Exercise instructions –
An exact reproduction of all the entries below is required.

Data extracted from a collection –
┌────────

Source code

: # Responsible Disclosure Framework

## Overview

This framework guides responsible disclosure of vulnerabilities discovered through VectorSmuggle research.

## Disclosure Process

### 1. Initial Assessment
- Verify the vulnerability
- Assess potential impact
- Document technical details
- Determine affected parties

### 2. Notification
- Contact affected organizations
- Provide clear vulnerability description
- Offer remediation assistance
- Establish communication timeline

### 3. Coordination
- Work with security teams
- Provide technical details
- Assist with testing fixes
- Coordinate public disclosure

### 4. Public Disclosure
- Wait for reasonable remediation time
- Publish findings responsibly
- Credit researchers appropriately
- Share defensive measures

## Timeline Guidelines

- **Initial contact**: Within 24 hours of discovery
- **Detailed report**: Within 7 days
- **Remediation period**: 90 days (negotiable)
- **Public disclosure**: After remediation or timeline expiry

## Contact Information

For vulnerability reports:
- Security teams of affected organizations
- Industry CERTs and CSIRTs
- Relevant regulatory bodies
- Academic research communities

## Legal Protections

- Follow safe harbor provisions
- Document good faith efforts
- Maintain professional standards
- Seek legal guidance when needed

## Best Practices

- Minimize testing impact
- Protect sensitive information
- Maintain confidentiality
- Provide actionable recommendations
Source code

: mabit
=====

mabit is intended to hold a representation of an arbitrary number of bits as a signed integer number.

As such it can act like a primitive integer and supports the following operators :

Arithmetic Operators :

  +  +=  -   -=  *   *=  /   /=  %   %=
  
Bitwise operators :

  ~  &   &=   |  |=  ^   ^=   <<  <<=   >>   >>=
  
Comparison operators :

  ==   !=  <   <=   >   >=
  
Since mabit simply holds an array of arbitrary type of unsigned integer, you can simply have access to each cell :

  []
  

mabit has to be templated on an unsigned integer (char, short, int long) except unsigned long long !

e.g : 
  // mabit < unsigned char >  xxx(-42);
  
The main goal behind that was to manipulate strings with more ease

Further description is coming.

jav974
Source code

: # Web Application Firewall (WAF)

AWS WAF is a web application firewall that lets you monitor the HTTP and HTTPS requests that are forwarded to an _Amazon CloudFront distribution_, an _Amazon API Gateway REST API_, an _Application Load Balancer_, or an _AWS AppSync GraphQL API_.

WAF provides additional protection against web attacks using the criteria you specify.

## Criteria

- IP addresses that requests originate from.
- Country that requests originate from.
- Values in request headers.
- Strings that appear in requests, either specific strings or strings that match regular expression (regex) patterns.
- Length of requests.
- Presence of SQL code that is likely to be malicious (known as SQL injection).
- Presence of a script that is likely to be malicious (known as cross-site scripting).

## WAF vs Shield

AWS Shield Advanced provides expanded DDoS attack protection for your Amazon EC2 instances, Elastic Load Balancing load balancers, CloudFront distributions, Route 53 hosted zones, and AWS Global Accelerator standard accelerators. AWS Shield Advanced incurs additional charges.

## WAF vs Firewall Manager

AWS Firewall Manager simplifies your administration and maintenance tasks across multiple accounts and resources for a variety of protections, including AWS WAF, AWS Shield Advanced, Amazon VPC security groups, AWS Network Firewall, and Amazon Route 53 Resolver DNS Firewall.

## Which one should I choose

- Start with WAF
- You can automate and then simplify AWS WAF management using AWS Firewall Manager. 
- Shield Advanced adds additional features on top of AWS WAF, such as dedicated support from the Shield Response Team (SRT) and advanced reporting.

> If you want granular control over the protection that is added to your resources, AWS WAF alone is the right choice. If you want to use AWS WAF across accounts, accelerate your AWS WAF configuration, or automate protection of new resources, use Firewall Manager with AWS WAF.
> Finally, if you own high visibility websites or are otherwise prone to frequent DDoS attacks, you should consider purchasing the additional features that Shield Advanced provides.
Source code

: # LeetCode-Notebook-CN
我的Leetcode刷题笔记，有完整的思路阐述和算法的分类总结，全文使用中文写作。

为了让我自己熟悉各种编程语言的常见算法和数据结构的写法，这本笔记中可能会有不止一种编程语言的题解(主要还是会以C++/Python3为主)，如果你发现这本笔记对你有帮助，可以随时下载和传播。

└────────

Exercise response –
Source code

: # Responsible Disclosure Framework

## Overview

This framework guides responsible disclosure of vulnerabilities discovered through VectorSmuggle research.

## Disclosure Process

### 1. Initial Assessment
- Verify the vulnerability
- Assess potential impact
- Document technical details
- Determine affected parties

### 2. Notification
- Contact affected organizations
- Provide clear vulnerability description
- Offer remediation assistance
- Establish communication timeline

### 3. Coordination
- Work with security teams
- Provide technical details
- Assist with testing fixes
- Coordinate public disclosure

### 4. Public Disclosure
- Wait for reasonable remediation time
- Publish findings responsibly
- Credit researchers appropriately
- Share defensive measures

## Timeline Guidelines

- **Initial contact**: Within 24 hours of discovery
- **Detailed report**: Within 7 days
- **Remediation period**: 90 days (negotiable)
- **Public disclosure**: After remediation or timeline expiry

## Contact Information

For vulnerability reports:
- Security teams of affected organizations
- Industry CERTs and CSIRTs
- Relevant regulatory bodies
- Academic research communities

## Legal Protections

- Follow safe harbor provisions
- Document good faith efforts
- Maintain professional standards
- Seek legal guidance when needed

## Best Practices

- Minimize testing impact
- Protect sensitive information
- Maintain confidentiality
- Provide actionable recommendations
Source code

: mabit
=====

mabit is intended to hold a representation of an arbitrary number of bits as a signed integer number.

As such it can act like a primitive integer and supports the following operators :

Arithmetic Operators :

  +  +=  -   -=  *   *=  /   /=  %   %=
  
Bitwise operators :

  ~  &   &=   |  |=  ^   ^=   <<  <<=   >>   >>=
  
Comparison operators :

  ==   !=  <   <=   >   >=
  
Since mabit simply holds an array of arbitrary type of unsigned integer, you can simply have access to each cell :

  []
  

mabit has to be templated on an unsigned integer (char, short, int long) except unsigned long long !

e.g : 
  // mabit < unsigned char >  xxx(-42);
  
The main goal behind that was to manipulate strings with more ease

Further description is coming.

jav974
Source code

: # Web Application Firewall (WAF)

AWS WAF is a web application firewall that lets you monitor the HTTP and HTTPS requests that are forwarded to an _Amazon CloudFront distribution_, an _Amazon API Gateway REST API_, an _Application Load Balancer_, or an _AWS AppSync GraphQL API_.

WAF provides additional protection against web attacks using the criteria you specify.

## Criteria

- IP addresses that requests originate from.
- Country that requests originate from.
- Values in request headers.
- Strings that appear in requests, either specific strings or strings that match regular expression (regex) patterns.
- Length of requests.
- Presence of SQL code that is likely to be malicious (known as SQL injection).
- Presence of a script that is likely to be malicious (known as cross-site scripting).

## WAF vs Shield

AWS Shield Advanced provides expanded DDoS attack protection for your Amazon EC2 instances, Elastic Load Balancing load balancers, CloudFront distributions, Route 53 hosted zones, and AWS Global Accelerator standard accelerators. AWS Shield Advanced incurs additional charges.

## WAF vs Firewall Manager

AWS Firewall Manager simplifies your administration and maintenance tasks across multiple accounts and resources for a variety of protections, including AWS WAF, AWS Shield Advanced, Amazon VPC security groups, AWS Network Firewall, and Amazon Route 53 Resolver DNS Firewall.

## Which one should I choose

- Start with WAF
- You can automate and then simplify AWS WAF management using AWS Firewall Manager. 
- Shield Advanced adds additional features on top of AWS WAF, such as dedicated support from the Shield Response Team (SRT) and advanced reporting.

> If you want granular control over the protection that is added to your resources, AWS WAF alone is the right choice. If you want to use AWS WAF across accounts, accelerate your AWS WAF configuration, or automate protection of new resources, use Firewall Manager with AWS WAF.
> Finally, if you own high visibility websites or are otherwise prone to frequent DDoS attacks, you should consider purchasing the additional features that Shield Advanced provides.
Source code

: # LeetCode-Notebook-CN
我的Leetcode刷题笔记，有完整的思路阐述和算法的分类总结，全文使用中文写作。

为了让我自己熟悉各种编程语言的常见算法和数据结构的写法，这本笔记中可能会有不止一种编程语言的题解(主要还是会以C++/Python3为主)，如果你发现这本笔记对你有帮助，可以随时下载和传播。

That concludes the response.